Figure 2. Significant interaction effect of DEP and headaches on openness in the total population. The figure shows standardized openness to experience scores (Big Five Inventory) and SEM. DEP, lifetime depression; no-DEP, no lifetime depression.
Logistic regression analysis showed that by taking into account sex, age, cohort, personality factors, DEP, and DEP by openness interaction, four variables increased the risk of migraine(ID), namely, sex, neuroticism, openness, and DEP. Besides, DEP by openness interaction still significantly decreased the odds ratio for migraine(ID) after controlling for all the above variables (Table 3). Furthermore, contrary to previous results, our data also demonstrated that openness to experience was increased in subjects with migraine(ID) but higher openness was only present in those migraineurs who did not suffer from DEP. Thus, openness to experience may prevent the co-occurrence of migraine and depression. Interestingly, we could not demonstrate a similar effect in the case of non-migraine headaches, or other pain disorders suggesting that openness to experience might represent a specific protective mechanism toward the comorbidity of depression and migraine.
Table 3. Logistic regression on migraine(ID) adding sex, age, cohort, personality factors, DEP, and DEP by openness interaction.
In line with the previous literature, our results in a large European sample further supported that migraine and depression are frequently comorbid conditions, and both DEP and neuroticism independently increase the risk of reporting migraine-type headaches. Furthermore, contrary to previous results, our data also demonstrated that openness to experience is an independent risk factor for migraine(ID) but higher openness is only present in those migraineurs who do not suffer from DEP. Thus, openness to experience may prevent the co-occurrence of migraine and depression. Interestingly, we could not demonstrate similar protective effect in the case of other or mixed headaches, or other pain disorders suggesting that openness to experience might represent a specific protective mechanism toward depression in migraine.
Openness to Experience in Health and Diseases
We found important associations between personality traits and both migraine and depression. As previous studies suggested (19, 20), neuroticism appears as a risk factor for both migraine(ID) and DEP in our population study.

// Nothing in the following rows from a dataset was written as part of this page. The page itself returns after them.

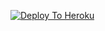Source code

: [![Deploy To Heroku](https://www.herokucdn.com/deploy/button.svg)](https://heroku.com/deploy?template=https://github.com/hemendrasahu67/txt_leech)
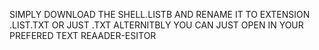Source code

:SIMPLY DOWNLOAD THE SHELL.LISTB AND RENAME IT TO EXTENSION .LIST.TXT OR JUST .TXT
ALTERNITBLY YOU CAN JUST OPEN IN YOUR PREFERED TEXT REAADER-ESITOR
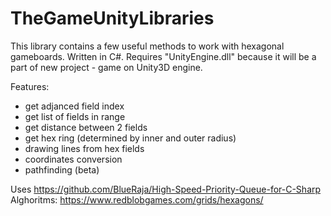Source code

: # TheGameUnityLibraries

This library contains a few useful methods to work with hexagonal gameboards. Written in C#. 
Requires "UnityEngine.dll" because it will be a part of new project - game on Unity3D engine.

Features:
- get adjanced field index
- get list of fields in range
- get distance between 2 fields
- get hex ring (determined by inner and outer radius)
- drawing lines from hex fields
- coordinates conversion
- pathfinding (beta)

Uses https://github.com/BlueRaja/High-Speed-Priority-Queue-for-C-Sharp
Alghoritms: https://www.redblobgames.com/grids/hexagons/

However, in contrast to previous studies (16, 22), we found that openness increased the risk of migraine, but we also found an important interaction effect in case of openness, indicating higher openness only in migraine(ID) patients without depression.
Openness manifested in a characteristic constellation of cognitive and affective styles, including creativity, curiosity, flexible thinking, preference of novel experience, increased receptiveness for salient stimuli, and absorption in sensory experience (31, 32). Although this is the most controversial trait in the 5-factor model (33, 34), recent studies indicated that it is an important factor in coping with different disorders. Indeed, openness has been reported to play a protective role against depression in longitudinal follow-up studies (35). Similarly, openness was associated with reduced rates of depression among people with somatic conditions such as among hemodialysis patients (36) or in postpartum period (37), also indicating that openness may help to counteract the depressogenic effects of somatic conditions. In addition, openness has been found to be associated with lesser physiological reactivity and higher physiological adaptation, measured by hart rate, blood pressure, and respiratory rhythm changes, to recurrent social evaluative stress, suggesting that openness might be a protective factor against harmful effects of stress (38). Regarding migraine, in line with our results, migraineurs with higher openness are also more flexible and creative in their approach to managing their condition which in turn reduces the impact of migraine on their daily life, which is also reflected in less impaired function in migraineurs with higher openness (39). This effect is especially important in the comorbidity of depression and migraine as migraine and depression have already been reported to have a peculiar relationship reflected by their high comorbidity. In line with our results, this relationship is different from that between depression and other types of headaches (4, 40).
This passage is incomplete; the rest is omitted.